Dear Friends in Christ:
We are about to complete our Lenten journey as we prepare to enter Holy Week. There we will be joining Jesus of Nazareth during his final days on earth. Come with me as we learn not just about God, but perhaps a little something about ourselves.
As Jesus enters Jerusalem, a king representing a kingdom not of this world, we will hear the crowd’s shouts of adoration as we cry “Hosanna!” We will sit with him at the last supper, where instead of putting on a crown and taking up a sceptre, he will put on a towel and prepare to take up the cross. In an act of humility, we will recall that Jesus kneeled before his servants, washing our feet. As he gives them a new commandment to love one another, they will struggle and sometimes fail because in our broken humanity, we just don’t seem able to get it right.
Praying in a garden, Jesus will experience agony while his apostles sleep and he begs us to stay awake with him a little longer. He will be tried by the political leaders of the day and found guilty of a crime that says more about us, than him. As his friends abandon him in his greatest hour of need, Peter’s tears will blend with ours as we bow our heads in shame. Later, we will stand silently watching numbered with the bystanders, as he is crucified, numbered with the criminals. In time, they will forget what we ignore: that he was crucified among the crucified. Devastated and shattered by the outcome of a tragic ending, his apostles will withdraw alongside us to hide behind locked doors and shuttered windows.
Three days of darkness and heartsickness will consume them until we discover the empty tomb and they try to make sense of it all. They will go on to meet the Risen Christ in the coming days as he continues to break bread with us.
And so, this is Easter: an historical event that has little to do with history and everything to do with the ever living reality that bears witness to God’s activity in the world and in us. The story of Easter is our story.
Easter invites us to celebrate the truth of the Resurrection; a whole new creation that God is making from the ashes of our lives. It compels us to journey with the living Christ as he transforms our lives through the love of God. It moves us to hope in the face of the impossible; to faith where once we were bereft, to forgiveness where once we were blind. Indeed, there is no message more powerful or compelling in the world than Easter, for this is where God restores us to full communion (eternity) through the Risen One.

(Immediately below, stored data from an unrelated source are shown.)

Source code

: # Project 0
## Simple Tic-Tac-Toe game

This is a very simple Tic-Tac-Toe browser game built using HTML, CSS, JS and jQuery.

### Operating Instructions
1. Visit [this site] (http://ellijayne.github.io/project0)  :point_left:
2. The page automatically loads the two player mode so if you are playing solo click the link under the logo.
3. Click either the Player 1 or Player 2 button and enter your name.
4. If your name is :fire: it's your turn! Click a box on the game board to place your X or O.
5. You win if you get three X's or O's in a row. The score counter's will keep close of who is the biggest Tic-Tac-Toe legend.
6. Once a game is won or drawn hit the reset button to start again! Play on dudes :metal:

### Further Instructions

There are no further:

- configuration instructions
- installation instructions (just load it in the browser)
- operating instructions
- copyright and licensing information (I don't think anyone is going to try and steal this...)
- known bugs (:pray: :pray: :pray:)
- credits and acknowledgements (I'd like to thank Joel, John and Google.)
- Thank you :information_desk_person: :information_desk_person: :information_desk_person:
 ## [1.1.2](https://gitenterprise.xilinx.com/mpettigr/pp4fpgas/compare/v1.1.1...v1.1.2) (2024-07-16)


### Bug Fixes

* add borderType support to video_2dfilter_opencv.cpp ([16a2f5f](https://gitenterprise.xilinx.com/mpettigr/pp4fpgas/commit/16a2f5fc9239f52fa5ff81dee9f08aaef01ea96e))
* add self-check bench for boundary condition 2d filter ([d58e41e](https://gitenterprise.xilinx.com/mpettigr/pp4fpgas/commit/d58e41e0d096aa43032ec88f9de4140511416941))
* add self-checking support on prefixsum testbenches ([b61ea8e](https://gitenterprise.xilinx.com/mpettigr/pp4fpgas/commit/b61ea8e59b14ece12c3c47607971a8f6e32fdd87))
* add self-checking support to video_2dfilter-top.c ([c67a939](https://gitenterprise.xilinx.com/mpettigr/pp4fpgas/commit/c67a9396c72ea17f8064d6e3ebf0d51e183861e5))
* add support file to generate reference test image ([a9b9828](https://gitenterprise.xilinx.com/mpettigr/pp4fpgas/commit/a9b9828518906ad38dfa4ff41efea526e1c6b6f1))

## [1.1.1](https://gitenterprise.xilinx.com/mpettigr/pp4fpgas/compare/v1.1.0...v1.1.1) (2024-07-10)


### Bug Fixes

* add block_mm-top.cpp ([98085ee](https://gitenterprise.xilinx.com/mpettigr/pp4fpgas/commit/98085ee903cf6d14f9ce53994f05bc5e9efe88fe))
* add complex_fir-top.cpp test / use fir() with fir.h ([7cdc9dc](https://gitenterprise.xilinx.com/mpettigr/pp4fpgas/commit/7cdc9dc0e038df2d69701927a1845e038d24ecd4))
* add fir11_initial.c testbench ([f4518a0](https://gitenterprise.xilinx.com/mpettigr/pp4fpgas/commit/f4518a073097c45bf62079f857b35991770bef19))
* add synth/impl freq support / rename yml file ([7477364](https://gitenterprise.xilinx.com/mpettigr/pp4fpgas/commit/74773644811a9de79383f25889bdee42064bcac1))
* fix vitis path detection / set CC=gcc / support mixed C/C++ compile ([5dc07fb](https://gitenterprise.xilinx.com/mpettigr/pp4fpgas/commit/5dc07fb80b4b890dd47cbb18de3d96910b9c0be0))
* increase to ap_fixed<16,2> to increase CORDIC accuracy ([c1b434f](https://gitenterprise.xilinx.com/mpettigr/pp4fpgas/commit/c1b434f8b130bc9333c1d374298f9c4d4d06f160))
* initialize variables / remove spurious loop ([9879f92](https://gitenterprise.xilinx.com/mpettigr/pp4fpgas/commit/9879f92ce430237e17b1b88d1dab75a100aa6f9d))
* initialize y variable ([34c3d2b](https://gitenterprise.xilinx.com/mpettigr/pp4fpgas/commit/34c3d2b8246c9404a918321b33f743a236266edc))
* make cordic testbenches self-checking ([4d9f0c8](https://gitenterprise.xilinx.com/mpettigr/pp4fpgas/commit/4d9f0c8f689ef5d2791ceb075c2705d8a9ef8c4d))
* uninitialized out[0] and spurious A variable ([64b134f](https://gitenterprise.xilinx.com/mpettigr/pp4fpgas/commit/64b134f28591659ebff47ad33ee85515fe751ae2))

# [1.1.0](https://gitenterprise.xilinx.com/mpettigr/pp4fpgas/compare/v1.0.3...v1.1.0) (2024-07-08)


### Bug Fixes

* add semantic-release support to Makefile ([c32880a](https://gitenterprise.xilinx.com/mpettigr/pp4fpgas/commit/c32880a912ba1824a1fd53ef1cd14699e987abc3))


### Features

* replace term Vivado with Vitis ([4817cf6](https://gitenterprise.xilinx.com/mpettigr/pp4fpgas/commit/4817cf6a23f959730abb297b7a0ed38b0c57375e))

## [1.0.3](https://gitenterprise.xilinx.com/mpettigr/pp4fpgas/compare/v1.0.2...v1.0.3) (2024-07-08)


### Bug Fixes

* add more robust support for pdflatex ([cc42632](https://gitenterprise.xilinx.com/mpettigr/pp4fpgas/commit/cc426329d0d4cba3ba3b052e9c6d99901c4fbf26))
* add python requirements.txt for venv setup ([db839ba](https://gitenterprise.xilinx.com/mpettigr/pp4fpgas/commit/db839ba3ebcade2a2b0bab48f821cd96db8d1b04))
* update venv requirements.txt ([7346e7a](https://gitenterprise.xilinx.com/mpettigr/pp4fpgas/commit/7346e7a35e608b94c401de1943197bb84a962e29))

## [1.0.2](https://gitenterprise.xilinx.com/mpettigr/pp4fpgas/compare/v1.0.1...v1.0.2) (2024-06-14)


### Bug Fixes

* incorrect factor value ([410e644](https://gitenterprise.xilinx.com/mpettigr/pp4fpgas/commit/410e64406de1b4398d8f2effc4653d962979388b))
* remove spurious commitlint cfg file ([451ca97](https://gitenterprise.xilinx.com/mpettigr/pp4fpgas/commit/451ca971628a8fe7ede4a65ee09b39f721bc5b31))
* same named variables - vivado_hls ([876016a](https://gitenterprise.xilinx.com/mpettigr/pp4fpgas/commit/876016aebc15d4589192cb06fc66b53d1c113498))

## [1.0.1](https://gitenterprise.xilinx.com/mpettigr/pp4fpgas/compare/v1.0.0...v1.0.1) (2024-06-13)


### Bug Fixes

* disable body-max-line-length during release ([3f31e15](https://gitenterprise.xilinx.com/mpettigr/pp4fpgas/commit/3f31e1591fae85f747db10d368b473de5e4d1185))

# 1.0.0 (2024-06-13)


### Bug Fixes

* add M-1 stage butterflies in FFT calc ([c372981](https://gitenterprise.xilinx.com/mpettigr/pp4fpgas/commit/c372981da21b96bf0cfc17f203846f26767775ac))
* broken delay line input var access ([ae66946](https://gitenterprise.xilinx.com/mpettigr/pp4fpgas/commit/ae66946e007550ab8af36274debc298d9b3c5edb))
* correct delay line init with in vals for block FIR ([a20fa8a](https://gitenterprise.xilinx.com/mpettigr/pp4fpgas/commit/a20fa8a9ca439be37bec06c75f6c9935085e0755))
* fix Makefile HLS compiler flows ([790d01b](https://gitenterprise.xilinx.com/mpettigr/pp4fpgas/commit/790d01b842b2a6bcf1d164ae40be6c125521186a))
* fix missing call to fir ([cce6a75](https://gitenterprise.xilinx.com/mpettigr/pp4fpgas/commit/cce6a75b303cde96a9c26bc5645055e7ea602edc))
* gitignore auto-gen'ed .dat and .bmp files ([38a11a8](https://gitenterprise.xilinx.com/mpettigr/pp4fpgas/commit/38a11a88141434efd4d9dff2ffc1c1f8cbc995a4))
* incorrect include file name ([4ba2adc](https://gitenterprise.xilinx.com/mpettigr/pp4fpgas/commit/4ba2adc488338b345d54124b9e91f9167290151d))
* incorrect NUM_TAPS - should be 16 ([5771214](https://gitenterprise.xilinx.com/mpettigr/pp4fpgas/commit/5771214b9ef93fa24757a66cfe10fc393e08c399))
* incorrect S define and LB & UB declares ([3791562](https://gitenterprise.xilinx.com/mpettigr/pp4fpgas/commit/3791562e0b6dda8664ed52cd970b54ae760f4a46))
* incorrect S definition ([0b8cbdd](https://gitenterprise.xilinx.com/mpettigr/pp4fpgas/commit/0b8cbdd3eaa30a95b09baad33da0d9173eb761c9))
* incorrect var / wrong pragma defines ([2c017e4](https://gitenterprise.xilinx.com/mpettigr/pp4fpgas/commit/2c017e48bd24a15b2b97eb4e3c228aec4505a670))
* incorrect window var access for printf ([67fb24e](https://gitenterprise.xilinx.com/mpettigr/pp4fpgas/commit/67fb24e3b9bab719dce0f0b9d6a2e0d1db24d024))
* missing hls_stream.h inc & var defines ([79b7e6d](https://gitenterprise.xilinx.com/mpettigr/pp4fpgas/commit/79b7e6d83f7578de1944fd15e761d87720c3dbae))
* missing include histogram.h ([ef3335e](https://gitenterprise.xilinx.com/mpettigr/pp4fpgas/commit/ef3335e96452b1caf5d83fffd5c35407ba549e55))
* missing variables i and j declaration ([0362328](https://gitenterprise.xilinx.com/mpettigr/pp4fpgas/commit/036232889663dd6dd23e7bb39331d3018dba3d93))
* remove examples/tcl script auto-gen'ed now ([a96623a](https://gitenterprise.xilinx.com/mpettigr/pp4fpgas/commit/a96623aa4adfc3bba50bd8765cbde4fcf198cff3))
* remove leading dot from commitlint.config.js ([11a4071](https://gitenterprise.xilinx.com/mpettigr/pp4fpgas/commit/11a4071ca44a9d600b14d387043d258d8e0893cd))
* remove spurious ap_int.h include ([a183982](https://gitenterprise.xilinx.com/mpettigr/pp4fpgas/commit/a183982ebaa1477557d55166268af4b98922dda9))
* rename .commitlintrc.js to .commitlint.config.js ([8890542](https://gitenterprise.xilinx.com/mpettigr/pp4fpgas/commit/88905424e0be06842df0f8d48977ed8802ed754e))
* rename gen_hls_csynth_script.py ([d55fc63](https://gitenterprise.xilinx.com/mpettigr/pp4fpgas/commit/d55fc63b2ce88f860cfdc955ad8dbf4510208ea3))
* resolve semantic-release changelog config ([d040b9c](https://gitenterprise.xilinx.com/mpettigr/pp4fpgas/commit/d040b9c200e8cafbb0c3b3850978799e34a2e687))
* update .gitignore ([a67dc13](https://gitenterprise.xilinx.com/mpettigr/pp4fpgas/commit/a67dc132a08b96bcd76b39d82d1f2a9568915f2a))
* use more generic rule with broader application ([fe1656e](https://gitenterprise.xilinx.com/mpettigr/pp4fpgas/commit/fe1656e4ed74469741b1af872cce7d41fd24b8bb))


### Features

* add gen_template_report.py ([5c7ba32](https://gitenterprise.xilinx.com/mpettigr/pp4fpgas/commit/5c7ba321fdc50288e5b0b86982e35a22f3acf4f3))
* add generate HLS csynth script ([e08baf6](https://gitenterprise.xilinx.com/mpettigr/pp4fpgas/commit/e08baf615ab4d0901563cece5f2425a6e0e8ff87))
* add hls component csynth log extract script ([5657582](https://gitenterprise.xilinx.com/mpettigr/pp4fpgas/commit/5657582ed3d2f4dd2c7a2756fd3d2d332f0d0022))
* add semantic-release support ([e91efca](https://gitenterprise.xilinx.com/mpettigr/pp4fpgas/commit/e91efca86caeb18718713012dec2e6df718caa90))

Whether we see and believe like the one whom Jesus loved, or go home like Peter, or fail to understand like Mary, or refuse to believe it like Thomas, or fail to recognize him when he walks with us, or proclaim it boldly like the angels, we can know that this journey invites us to encounter a place of trust and peace, a place of hope and freedom, a place of life and love, a place to begin again – and most of all, a place with God.
Please join us this holy season as once again, we gather to celebrate all that God is doing for us. May God bless you and your loved ones this Holy Easter.